Semangat anak-anak panti untuk memiliki album musik semakin nyata lantaran Lea juga melibatkan salah satu sahabatnya, Mario (Mario Ginanjar) untuk ikut mewujudkan mimpi anak-anak panti. Namun tentunya impian mereka tak semudah itu terwujud karena banyak ujian dan cobaan yang datang menghadang, seperti salah satunya ditipu oknum penyelenggara event dan masih banyak lainnya.

Sebuah pesan terselubung juga terselip di tengah cerita, di mana para penghuni panti dibekali dengan jiwa wirausaha supaya bisa mandiri. Artinya, tak semua anak panti itu merupakan objek belas kasihan.

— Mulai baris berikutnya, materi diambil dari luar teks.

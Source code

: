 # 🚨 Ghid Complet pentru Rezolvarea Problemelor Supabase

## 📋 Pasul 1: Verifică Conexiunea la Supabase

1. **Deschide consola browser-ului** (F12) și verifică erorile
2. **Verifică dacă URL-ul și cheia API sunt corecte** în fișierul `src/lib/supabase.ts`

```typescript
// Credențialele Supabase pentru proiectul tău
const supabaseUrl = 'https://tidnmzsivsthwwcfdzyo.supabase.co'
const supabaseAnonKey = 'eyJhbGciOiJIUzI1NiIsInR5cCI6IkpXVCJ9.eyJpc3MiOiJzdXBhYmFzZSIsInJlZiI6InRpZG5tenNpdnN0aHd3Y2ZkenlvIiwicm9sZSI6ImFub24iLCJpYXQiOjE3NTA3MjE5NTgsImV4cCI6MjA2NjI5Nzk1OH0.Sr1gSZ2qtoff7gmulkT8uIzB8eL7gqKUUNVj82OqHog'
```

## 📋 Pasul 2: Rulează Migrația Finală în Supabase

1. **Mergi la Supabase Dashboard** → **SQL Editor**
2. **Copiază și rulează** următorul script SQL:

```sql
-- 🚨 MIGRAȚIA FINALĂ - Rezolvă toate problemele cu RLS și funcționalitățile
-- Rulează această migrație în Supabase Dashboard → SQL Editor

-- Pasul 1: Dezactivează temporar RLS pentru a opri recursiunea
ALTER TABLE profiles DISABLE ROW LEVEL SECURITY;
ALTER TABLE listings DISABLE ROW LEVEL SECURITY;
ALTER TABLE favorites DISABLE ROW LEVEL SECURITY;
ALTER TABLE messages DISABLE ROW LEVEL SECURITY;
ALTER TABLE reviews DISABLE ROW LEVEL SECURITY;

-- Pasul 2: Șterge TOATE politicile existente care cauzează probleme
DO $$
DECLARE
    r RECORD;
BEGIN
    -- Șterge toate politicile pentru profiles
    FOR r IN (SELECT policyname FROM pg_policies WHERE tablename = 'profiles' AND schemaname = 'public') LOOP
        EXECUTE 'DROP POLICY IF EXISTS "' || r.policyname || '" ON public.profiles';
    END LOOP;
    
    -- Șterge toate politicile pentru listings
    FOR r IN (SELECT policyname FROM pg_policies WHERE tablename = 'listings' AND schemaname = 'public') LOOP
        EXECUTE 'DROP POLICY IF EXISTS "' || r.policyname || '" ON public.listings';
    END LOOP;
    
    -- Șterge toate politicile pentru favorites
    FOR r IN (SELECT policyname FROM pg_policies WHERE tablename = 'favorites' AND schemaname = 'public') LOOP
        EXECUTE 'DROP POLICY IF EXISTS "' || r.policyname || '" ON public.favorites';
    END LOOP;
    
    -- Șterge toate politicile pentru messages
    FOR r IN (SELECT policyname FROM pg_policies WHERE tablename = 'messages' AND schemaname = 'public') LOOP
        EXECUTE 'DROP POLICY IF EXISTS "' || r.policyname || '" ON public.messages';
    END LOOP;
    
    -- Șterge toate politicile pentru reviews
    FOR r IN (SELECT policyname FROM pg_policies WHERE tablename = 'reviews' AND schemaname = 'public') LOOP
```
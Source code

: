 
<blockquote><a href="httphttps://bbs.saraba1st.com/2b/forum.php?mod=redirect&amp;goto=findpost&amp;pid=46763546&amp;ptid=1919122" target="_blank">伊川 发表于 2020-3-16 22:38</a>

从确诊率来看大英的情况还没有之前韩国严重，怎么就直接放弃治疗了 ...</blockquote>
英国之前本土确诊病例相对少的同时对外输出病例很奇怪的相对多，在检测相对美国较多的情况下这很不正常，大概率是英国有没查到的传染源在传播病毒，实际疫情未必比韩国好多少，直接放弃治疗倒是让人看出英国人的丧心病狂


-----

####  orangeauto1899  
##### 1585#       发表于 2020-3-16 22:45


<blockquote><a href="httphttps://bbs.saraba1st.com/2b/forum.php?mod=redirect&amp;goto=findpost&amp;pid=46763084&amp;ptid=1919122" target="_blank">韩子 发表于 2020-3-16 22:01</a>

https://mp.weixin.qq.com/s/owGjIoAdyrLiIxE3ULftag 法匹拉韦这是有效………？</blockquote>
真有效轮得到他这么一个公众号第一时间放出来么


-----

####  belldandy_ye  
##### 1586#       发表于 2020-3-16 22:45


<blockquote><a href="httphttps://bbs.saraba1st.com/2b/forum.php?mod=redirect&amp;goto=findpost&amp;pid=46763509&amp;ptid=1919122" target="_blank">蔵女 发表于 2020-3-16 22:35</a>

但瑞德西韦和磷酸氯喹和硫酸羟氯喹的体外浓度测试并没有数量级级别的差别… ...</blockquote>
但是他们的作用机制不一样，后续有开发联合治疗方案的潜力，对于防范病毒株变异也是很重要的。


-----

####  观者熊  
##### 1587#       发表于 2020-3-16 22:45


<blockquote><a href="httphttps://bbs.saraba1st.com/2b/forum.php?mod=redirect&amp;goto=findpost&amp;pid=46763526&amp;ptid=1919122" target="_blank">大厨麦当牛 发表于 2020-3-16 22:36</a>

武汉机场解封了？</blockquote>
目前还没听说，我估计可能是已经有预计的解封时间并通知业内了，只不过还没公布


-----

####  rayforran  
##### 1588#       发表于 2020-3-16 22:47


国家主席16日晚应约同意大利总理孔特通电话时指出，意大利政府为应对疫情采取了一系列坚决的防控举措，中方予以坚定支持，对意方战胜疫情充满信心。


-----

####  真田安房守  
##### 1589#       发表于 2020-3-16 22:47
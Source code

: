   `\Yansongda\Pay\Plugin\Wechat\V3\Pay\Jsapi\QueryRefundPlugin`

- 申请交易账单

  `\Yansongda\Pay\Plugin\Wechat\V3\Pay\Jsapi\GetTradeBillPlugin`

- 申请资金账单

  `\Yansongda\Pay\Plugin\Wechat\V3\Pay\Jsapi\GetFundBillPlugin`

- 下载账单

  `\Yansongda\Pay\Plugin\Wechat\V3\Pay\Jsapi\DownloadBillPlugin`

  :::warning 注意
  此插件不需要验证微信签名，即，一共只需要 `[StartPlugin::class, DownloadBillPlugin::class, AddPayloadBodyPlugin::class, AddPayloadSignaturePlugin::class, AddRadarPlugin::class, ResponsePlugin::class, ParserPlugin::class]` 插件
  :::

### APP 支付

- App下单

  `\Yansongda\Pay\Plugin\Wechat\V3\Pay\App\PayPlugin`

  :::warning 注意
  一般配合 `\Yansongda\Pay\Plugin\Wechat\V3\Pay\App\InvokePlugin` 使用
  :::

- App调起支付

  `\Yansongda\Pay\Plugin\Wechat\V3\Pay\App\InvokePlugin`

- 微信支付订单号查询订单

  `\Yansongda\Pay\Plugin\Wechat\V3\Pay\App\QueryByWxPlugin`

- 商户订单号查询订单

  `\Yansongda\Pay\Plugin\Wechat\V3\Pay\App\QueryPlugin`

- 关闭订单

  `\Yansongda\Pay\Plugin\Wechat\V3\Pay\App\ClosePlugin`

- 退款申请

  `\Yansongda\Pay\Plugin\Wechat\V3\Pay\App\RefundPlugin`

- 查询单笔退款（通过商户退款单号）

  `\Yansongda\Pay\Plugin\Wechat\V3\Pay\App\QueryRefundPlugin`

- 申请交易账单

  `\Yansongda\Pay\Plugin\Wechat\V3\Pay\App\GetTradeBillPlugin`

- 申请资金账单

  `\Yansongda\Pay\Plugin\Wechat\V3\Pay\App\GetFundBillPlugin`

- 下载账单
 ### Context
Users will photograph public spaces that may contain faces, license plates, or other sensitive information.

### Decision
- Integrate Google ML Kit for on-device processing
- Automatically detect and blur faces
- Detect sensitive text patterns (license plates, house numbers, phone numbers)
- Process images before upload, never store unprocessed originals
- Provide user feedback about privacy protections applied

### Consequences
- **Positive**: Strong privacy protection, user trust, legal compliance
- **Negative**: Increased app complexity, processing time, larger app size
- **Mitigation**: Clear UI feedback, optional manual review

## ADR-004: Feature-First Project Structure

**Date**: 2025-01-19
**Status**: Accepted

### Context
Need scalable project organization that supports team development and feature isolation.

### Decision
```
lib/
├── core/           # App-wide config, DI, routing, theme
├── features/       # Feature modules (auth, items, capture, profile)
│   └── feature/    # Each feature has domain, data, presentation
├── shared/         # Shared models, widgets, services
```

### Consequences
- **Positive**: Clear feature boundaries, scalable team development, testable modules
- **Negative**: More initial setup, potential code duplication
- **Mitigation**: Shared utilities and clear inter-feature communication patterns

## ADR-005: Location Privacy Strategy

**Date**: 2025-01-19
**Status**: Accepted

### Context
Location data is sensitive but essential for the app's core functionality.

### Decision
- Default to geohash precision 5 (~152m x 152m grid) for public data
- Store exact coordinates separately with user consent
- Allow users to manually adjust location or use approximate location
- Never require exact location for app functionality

"Saya mendidik mereka (anak panti asuhan) di bidang kewirausahaan dengan tujuan setelah keluar mereka bisa mandiri dan memberikan dampak positif bagi banyak orang," ujar Martin selaku pendiri YPU.


2. Lanjut ke Film Musikal

Meski menggambarkan tentang perjuangan hidup, cerita drama musikal Dian dikemas secara ringan dan mudah dicerna. Tak jarang, gelak tawa pun hadir dari penonton melihat tingkah polah anak-anak di atas panggung.

"Melalui pengembangan seni, anak-anak mengembangkan potensi di bidang seni. Kita punya harapan setelah drama musikal ini, tahun depan akan terwujud film musikal," sambung Martin.


3. Tompi Feat Ayesha

Tak hanya berdrama musikal, anak-anak YPU juga unjuk kebolehan dalam hal menari. Mulai dari tarian modern sampai beberapa tari tradisional dari beberapa daerah di Indonesia juga turut ditampilkan dalam pagelaran yang berlangsung sekitar 3 jam itu.

Tak sekedar penampilan anak-anak panti asuhan YPU yang mampu menghibur dengan berbagai bakat seni yang dimiliki, kehadiran para kolaborator juga turut mencuri perhatian. Salah satunya adalah kemunculan Tompi bersama anaknya, Ayesha yang berduet di atas panggung.